In our experience working with client advisory firms that have acquired other firms, and some that have been acquired, we’ve concluded that much of the conventional wisdom about advisory M&A is wrong. In particular, what’s wrong is the focus on profitability.
Don’t get me wrong: if you are going to make an investment in an independent advisory firm, then its profitability would be very important. But if you’re going to buy one—either to mergeit into your own firm or run the business yourself—then the quality of the revenue stream (AUM fees, client retention, age of the client base, growth potential, etc.) is far more important.

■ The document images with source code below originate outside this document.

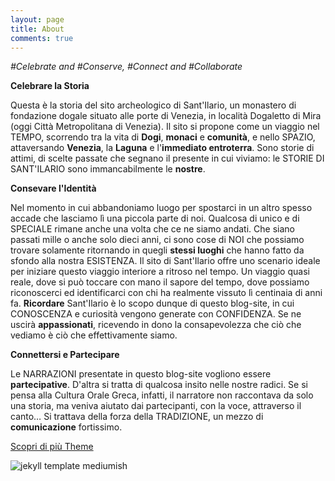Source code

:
 ```yaml
---
layout: page
title: About
comments: true
---
```


_#Celebrate and #Conserve, #Connect and #Collaborate_

**Celebrare la Storia**

Questa è la storia del sito archeologico di Sant'Ilario, un monastero di fondazione dogale situato alle porte di Venezia, in località Dogaletto di Mira (oggi Città Metropolitana di Venezia). Il sito si propone come un viaggio nel TEMPO, scorrendo tra la vita di **Dogi**, **monaci** e **comunità**, e nello SPAZIO, attaversando **Venezia**, la **Laguna** e l'**immediato entroterra**. Sono storie di attimi, di scelte passate che segnano il presente in cui viviamo: le STORIE DI SANT'ILARIO sono immancabilmente le **nostre**. 

**Consevare l'Identità**

Nel momento in cui abbandoniamo luogo per spostarci in un altro spesso accade che lasciamo lì una piccola parte di noi. Qualcosa di unico e di SPECIALE rimane anche una volta che ce ne siamo andati. 
Che siano passati mille o anche solo dieci anni, ci sono cose di NOI che possiamo trovare solamente ritornando in quegli **stessi luoghi** che hanno fatto da sfondo alla nostra ESISTENZA. Il sito di Sant'Ilario offre uno scenario ideale per iniziare questo viaggio interiore a ritroso nel tempo. Un viaggio quasi reale, dove si può toccare con mano il sapore del tempo, dove possiamo riconoscerci ed identificarci con chi ha realmente vissuto lì centinaia di anni fa. 
**Ricordare** Sant'Ilario è lo scopo dunque di questo blog-site, in cui CONOSCENZA e curiosità vengono generate con CONFIDENZA. Se ne uscirà **appassionati**, ricevendo in dono la consapevolezza che ciò che vediamo è ciò che effettivamente siamo.

**Connettersi e Partecipare**

Le NARRAZIONI presentate in questo blog-site vogliono essere **partecipative**. D'altra si tratta di qualcosa insito nelle nostre radici. Se si pensa alla Cultura Orale Greca, infatti, il narratore non raccontava da solo una storia, ma veniva aiutato dai partecipanti, con la voce, attraverso il canto… Si trattava della forza della TRADIZIONE, un mezzo di **comunicazione** fortissimo.






<a href="https://www.youtube.com/watch?v=H1UhlMT0j4c" target="_blank">Scopri di più Theme</a>

![jekyll template mediumish]({{site.baseurl}}/assets/images/theme1.jpg)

That is, assuming that you (the buyer) has the know-how to run an advisory business profitably. In fact, you’d rather find a firm with low profitability so the current owner will sell on the cheap.

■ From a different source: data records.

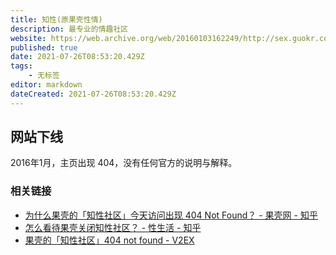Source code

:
 ```yaml
---
title: 知性(原果壳性情)
description: 最专业的情趣社区
website: https://web.archive.org/web/20160103162249/http://sex.guokr.com:80/
published: true
date: 2021-07-26T08:53:20.429Z
tags:
    - 无标签
editor: markdown
dateCreated: 2021-07-26T08:53:20.429Z
---
```


## 网站下线

2016年1月，主页出现 404，没有任何官方的说明与解释。

### 相关链接

+ [为什么果壳的「知性社区」今天访问出现 404 Not Found？ - 果壳网 - 知乎](https://web.archive.org/web/20170206062458/https://www.zhihu.com/question/39180210)
+ [怎么看待果壳关闭知性社区？ - 性生活 - 知乎](https://web.archive.org/web/20170206062228/https://www.zhihu.com/question/40918512)
+ [果壳的「知性社区」404 not found - V2EX](https://web.archive.org/web/20160308152607/http://v2ex.com/t/248521)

Recently, I was reminded of this insight at the TD Ameritrade Elite Advisor conference in San Diego, in a number of conversations that I had with some of the bigger advisory firms (with over $1 million in annual revenues). It seems that many of them are solving two of the industry’s biggest current challenges—recruiting young advisors and attracting new clients—with a novel strategy: buying smaller advisory firms. And guess what? They aren’t concerned about acquiring profitable firms: only firms that have good advisors willing to make the move to the buying firm, and a solid client base.
Here’s why. As with most businesses, when independent advisory firms get larger, their growth rates tend to slow down. Taking a firm from $100,000 in revenues to $200,000 is a lot easier than growing from $1 million to $2 million. So many larger firms focus on increasing their operating efficiency in order to keep owners’ income on the rise.
But there are limits on increasing efficiency as well, so at some point firms that want to continue to grow have to find a different strategy. I believe the strategy they currently are using–buying up smaller firms–represents a new stage in the evolution of independent advisory firms.